Assigned task: Gather every line from the entries below that includes "lines".

Records supplied:
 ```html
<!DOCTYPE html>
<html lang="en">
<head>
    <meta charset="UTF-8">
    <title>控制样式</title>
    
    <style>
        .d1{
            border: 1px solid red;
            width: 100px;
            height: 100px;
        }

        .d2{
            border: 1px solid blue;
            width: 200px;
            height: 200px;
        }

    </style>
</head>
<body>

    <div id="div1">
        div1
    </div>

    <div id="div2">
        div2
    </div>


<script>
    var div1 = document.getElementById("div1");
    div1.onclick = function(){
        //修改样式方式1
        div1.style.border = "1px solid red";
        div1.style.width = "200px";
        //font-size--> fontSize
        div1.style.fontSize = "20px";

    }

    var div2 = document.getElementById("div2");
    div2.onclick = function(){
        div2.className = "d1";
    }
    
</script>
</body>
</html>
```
---
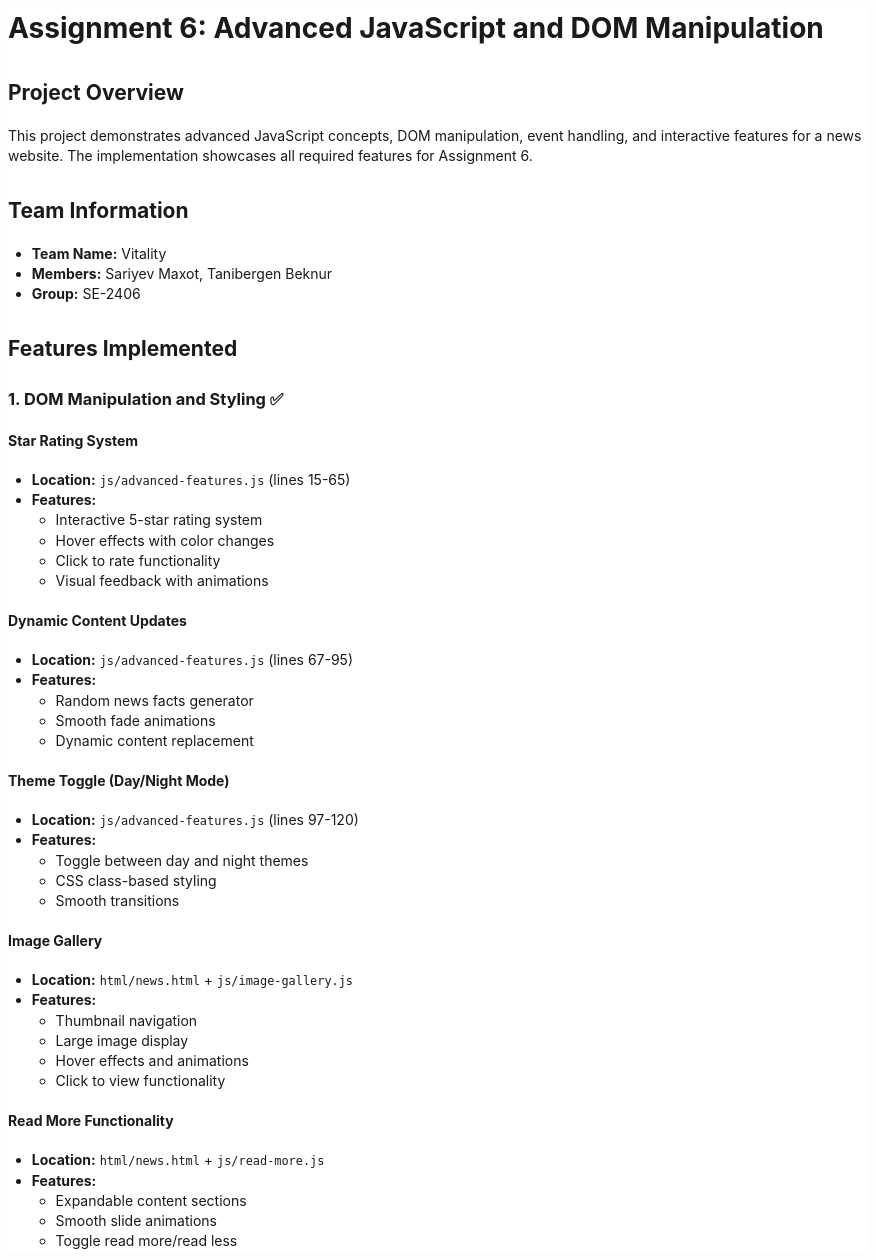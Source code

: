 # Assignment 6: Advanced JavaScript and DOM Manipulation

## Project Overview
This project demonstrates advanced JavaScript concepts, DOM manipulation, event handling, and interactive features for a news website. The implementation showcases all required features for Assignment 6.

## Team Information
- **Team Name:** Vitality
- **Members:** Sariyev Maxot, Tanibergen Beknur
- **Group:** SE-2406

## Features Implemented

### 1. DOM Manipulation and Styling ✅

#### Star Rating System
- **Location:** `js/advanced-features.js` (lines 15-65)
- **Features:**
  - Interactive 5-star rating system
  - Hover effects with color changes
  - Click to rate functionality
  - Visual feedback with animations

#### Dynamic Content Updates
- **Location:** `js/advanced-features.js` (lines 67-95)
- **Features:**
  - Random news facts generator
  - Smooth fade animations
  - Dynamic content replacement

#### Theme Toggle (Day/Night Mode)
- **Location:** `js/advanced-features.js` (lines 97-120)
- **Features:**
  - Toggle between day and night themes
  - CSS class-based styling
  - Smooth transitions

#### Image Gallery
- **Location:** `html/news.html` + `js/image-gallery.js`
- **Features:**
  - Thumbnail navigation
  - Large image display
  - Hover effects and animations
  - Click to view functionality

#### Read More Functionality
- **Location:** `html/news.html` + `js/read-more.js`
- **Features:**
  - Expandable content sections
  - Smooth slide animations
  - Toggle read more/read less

Answer space:
- **Location:** `js/advanced-features.js` (lines 15-65)
- **Location:** `js/advanced-features.js` (lines 67-95)
- **Location:** `js/advanced-features.js` (lines 97-120)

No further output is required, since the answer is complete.